== WORKING DATA ==
════════
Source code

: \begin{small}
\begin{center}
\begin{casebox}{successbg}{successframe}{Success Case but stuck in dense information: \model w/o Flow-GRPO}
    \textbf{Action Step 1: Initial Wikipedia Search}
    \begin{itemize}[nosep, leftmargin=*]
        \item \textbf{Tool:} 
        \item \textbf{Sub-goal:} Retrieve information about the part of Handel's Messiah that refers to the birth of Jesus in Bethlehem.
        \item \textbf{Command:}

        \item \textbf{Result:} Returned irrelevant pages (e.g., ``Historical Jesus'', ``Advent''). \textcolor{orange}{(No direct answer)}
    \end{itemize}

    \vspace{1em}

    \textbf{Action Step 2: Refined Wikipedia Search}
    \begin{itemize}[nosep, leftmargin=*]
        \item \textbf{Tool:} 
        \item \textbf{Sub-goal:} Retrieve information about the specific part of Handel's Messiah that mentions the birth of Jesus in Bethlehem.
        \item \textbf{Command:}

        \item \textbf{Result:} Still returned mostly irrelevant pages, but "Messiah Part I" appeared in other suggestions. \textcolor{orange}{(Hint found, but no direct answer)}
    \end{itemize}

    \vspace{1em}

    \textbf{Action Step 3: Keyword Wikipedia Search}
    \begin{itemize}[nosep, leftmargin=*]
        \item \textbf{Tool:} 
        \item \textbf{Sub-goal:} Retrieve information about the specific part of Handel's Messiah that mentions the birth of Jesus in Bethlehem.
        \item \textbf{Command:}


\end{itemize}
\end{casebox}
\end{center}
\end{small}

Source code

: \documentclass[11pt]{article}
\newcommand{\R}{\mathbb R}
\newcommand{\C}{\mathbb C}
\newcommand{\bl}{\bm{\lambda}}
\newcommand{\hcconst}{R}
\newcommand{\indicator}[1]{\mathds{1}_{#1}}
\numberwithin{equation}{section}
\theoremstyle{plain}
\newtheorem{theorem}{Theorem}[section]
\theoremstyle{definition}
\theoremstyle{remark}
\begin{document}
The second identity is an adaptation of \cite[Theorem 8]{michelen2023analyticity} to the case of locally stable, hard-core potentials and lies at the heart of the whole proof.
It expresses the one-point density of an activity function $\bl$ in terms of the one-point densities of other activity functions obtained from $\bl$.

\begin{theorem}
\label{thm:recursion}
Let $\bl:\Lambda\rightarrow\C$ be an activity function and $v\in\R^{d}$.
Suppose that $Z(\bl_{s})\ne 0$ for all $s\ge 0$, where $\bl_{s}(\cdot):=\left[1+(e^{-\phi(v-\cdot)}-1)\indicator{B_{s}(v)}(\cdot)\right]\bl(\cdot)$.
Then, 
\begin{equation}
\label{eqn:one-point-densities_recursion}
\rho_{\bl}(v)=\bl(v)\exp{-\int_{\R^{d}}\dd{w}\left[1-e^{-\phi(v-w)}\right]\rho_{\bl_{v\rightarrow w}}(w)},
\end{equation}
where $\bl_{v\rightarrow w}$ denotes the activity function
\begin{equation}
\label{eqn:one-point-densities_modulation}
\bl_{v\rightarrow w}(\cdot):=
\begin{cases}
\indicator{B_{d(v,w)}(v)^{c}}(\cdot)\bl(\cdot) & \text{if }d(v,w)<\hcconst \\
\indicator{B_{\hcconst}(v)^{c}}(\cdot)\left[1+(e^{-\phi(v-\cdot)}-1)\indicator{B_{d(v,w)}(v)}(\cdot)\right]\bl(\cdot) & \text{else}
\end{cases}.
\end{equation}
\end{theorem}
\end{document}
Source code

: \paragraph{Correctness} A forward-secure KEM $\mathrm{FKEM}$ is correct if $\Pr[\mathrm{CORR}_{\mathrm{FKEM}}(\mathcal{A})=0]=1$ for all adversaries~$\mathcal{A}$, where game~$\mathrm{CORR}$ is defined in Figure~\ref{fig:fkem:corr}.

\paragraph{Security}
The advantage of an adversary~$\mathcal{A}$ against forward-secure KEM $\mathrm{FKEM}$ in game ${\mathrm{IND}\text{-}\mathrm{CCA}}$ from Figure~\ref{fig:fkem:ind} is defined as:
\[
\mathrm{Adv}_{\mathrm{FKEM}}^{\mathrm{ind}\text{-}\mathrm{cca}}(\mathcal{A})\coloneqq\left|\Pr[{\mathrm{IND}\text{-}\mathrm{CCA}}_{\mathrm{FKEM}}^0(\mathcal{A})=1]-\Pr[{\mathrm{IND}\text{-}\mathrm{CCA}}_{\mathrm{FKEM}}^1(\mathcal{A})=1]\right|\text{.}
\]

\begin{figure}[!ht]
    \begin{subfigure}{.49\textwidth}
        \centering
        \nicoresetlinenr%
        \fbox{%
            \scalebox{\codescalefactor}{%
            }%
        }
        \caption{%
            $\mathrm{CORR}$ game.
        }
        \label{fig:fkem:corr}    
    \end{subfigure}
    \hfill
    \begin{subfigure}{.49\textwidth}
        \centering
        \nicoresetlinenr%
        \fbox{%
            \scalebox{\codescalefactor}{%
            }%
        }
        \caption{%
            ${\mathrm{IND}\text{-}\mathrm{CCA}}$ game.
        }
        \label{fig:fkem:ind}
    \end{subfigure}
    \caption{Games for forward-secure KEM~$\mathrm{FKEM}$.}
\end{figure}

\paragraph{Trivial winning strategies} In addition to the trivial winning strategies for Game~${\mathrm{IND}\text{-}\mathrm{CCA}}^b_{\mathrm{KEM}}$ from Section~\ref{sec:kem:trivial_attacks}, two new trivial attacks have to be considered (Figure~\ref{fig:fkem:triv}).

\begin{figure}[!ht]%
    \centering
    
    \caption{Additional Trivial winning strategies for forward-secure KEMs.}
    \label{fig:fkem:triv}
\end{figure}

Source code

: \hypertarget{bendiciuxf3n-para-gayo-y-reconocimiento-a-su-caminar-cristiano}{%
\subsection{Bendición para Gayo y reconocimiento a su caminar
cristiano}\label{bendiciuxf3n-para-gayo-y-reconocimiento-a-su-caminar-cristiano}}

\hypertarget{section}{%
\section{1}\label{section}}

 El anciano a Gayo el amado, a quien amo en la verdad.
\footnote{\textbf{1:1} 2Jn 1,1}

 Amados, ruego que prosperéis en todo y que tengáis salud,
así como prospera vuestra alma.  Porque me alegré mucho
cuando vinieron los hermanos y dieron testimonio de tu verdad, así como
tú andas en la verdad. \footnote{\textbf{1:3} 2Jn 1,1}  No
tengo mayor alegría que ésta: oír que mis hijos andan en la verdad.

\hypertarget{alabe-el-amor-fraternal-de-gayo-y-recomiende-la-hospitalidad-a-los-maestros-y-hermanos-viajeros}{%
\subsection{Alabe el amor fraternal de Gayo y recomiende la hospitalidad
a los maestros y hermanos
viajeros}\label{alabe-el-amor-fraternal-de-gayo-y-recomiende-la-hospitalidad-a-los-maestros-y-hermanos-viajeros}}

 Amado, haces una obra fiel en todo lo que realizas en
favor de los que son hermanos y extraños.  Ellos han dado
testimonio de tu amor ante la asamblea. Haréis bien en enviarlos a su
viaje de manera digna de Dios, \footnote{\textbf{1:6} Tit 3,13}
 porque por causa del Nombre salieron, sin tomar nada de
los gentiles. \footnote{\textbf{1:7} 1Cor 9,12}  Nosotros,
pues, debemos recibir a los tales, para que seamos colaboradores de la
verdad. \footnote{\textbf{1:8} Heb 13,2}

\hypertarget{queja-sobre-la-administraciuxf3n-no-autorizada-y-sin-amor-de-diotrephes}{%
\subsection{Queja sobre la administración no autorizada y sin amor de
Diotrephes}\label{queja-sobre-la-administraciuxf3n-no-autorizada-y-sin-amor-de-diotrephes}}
════════
== AIM OF THE TASK ==
Go through the data and copy each line exactly as it was written.

== ANSWER SECTION ==
Source code

: \begin{small}
\begin{center}
\begin{casebox}{successbg}{successframe}{Success Case but stuck in dense information: \model w/o Flow-GRPO}
    \textbf{Action Step 1: Initial Wikipedia Search}
    \begin{itemize}[nosep, leftmargin=*]
        \item \textbf{Tool:} 
        \item \textbf{Sub-goal:} Retrieve information about the part of Handel's Messiah that refers to the birth of Jesus in Bethlehem.
        \item \textbf{Command:}

        \item \textbf{Result:} Returned irrelevant pages (e.g., ``Historical Jesus'', ``Advent''). \textcolor{orange}{(No direct answer)}
    \end{itemize}

    \vspace{1em}

    \textbf{Action Step 2: Refined Wikipedia Search}
    \begin{itemize}[nosep, leftmargin=*]
        \item \textbf{Tool:} 
        \item \textbf{Sub-goal:} Retrieve information about the specific part of Handel's Messiah that mentions the birth of Jesus in Bethlehem.
        \item \textbf{Command:}

        \item \textbf{Result:} Still returned mostly irrelevant pages, but "Messiah Part I" appeared in other suggestions. \textcolor{orange}{(Hint found, but no direct answer)}
    \end{itemize}

    \vspace{1em}

    \textbf{Action Step 3: Keyword Wikipedia Search}
    \begin{itemize}[nosep, leftmargin=*]
        \item \textbf{Tool:} 
        \item \textbf{Sub-goal:} Retrieve information about the specific part of Handel's Messiah that mentions the birth of Jesus in Bethlehem.
        \item \textbf{Command:}


\end{itemize}
\end{casebox}
\end{center}
\end{small}

Source code

: \documentclass[11pt]{article}
\newcommand{\R}{\mathbb R}
\newcommand{\C}{\mathbb C}
\newcommand{\bl}{\bm{\lambda}}
\newcommand{\hcconst}{R}
\newcommand{\indicator}[1]{\mathds{1}_{#1}}
\numberwithin{equation}{section}
\theoremstyle{plain}
\newtheorem{theorem}{Theorem}[section]
\theoremstyle{definition}
\theoremstyle{remark}
\begin{document}
The second identity is an adaptation of \cite[Theorem 8]{michelen2023analyticity} to the case of locally stable, hard-core potentials and lies at the heart of the whole proof.
It expresses the one-point density of an activity function $\bl$ in terms of the one-point densities of other activity functions obtained from $\bl$.

\begin{theorem}
\label{thm:recursion}
Let $\bl:\Lambda\rightarrow\C$ be an activity function and $v\in\R^{d}$.
Suppose that $Z(\bl_{s})\ne 0$ for all $s\ge 0$, where $\bl_{s}(\cdot):=\left[1+(e^{-\phi(v-\cdot)}-1)\indicator{B_{s}(v)}(\cdot)\right]\bl(\cdot)$.
Then, 
\begin{equation}
\label{eqn:one-point-densities_recursion}
\rho_{\bl}(v)=\bl(v)\exp{-\int_{\R^{d}}\dd{w}\left[1-e^{-\phi(v-w)}\right]\rho_{\bl_{v\rightarrow w}}(w)},
\end{equation}
where $\bl_{v\rightarrow w}$ denotes the activity function
\begin{equation}
\label{eqn:one-point-densities_modulation}
\bl_{v\rightarrow w}(\cdot):=
\begin{cases}
\indicator{B_{d(v,w)}(v)^{c}}(\cdot)\bl(\cdot) & \text{if }d(v,w)<\hcconst \\
\indicator{B_{\hcconst}(v)^{c}}(\cdot)\left[1+(e^{-\phi(v-\cdot)}-1)\indicator{B_{d(v,w)}(v)}(\cdot)\right]\bl(\cdot) & \text{else}
\end{cases}.
\end{equation}
\end{theorem}
\end{document}
Source code

: \paragraph{Correctness} A forward-secure KEM $\mathrm{FKEM}$ is correct if $\Pr[\mathrm{CORR}_{\mathrm{FKEM}}(\mathcal{A})=0]=1$ for all adversaries~$\mathcal{A}$, where game~$\mathrm{CORR}$ is defined in Figure~\ref{fig:fkem:corr}.

\paragraph{Security}
The advantage of an adversary~$\mathcal{A}$ against forward-secure KEM $\mathrm{FKEM}$ in game ${\mathrm{IND}\text{-}\mathrm{CCA}}$ from Figure~\ref{fig:fkem:ind} is defined as:
\[
\mathrm{Adv}_{\mathrm{FKEM}}^{\mathrm{ind}\text{-}\mathrm{cca}}(\mathcal{A})\coloneqq\left|\Pr[{\mathrm{IND}\text{-}\mathrm{CCA}}_{\mathrm{FKEM}}^0(\mathcal{A})=1]-\Pr[{\mathrm{IND}\text{-}\mathrm{CCA}}_{\mathrm{FKEM}}^1(\mathcal{A})=1]\right|\text{.}
\]

\begin{figure}[!ht]
    \begin{subfigure}{.49\textwidth}
        \centering
        \nicoresetlinenr%
        \fbox{%
            \scalebox{\codescalefactor}{%
            }%
        }
        \caption{%
            $\mathrm{CORR}$ game.
        }
        \label{fig:fkem:corr}    
    \end{subfigure}
    \hfill
    \begin{subfigure}{.49\textwidth}
        \centering
        \nicoresetlinenr%
        \fbox{%
            \scalebox{\codescalefactor}{%
            }%
        }
        \caption{%
            ${\mathrm{IND}\text{-}\mathrm{CCA}}$ game.
        }
        \label{fig:fkem:ind}
    \end{subfigure}
    \caption{Games for forward-secure KEM~$\mathrm{FKEM}$.}
\end{figure}

\paragraph{Trivial winning strategies} In addition to the trivial winning strategies for Game~${\mathrm{IND}\text{-}\mathrm{CCA}}^b_{\mathrm{KEM}}$ from Section~\ref{sec:kem:trivial_attacks}, two new trivial attacks have to be considered (Figure~\ref{fig:fkem:triv}).

\begin{figure}[!ht]%
    \centering
    
    \caption{Additional Trivial winning strategies for forward-secure KEMs.}
    \label{fig:fkem:triv}
\end{figure}

Source code

: \hypertarget{bendiciuxf3n-para-gayo-y-reconocimiento-a-su-caminar-cristiano}{%
\subsection{Bendición para Gayo y reconocimiento a su caminar
cristiano}\label{bendiciuxf3n-para-gayo-y-reconocimiento-a-su-caminar-cristiano}}

\hypertarget{section}{%
\section{1}\label{section}}

 El anciano a Gayo el amado, a quien amo en la verdad.
\footnote{\textbf{1:1} 2Jn 1,1}

 Amados, ruego que prosperéis en todo y que tengáis salud,
así como prospera vuestra alma.  Porque me alegré mucho
cuando vinieron los hermanos y dieron testimonio de tu verdad, así como
tú andas en la verdad. \footnote{\textbf{1:3} 2Jn 1,1}  No
tengo mayor alegría que ésta: oír que mis hijos andan en la verdad.

\hypertarget{alabe-el-amor-fraternal-de-gayo-y-recomiende-la-hospitalidad-a-los-maestros-y-hermanos-viajeros}{%
\subsection{Alabe el amor fraternal de Gayo y recomiende la hospitalidad
a los maestros y hermanos
viajeros}\label{alabe-el-amor-fraternal-de-gayo-y-recomiende-la-hospitalidad-a-los-maestros-y-hermanos-viajeros}}

 Amado, haces una obra fiel en todo lo que realizas en
favor de los que son hermanos y extraños.  Ellos han dado
testimonio de tu amor ante la asamblea. Haréis bien en enviarlos a su
viaje de manera digna de Dios, \footnote{\textbf{1:6} Tit 3,13}
 porque por causa del Nombre salieron, sin tomar nada de
los gentiles. \footnote{\textbf{1:7} 1Cor 9,12}  Nosotros,
pues, debemos recibir a los tales, para que seamos colaboradores de la
verdad. \footnote{\textbf{1:8} Heb 13,2}

\hypertarget{queja-sobre-la-administraciuxf3n-no-autorizada-y-sin-amor-de-diotrephes}{%
\subsection{Queja sobre la administración no autorizada y sin amor de
Diotrephes}\label{queja-sobre-la-administraciuxf3n-no-autorizada-y-sin-amor-de-diotrephes}}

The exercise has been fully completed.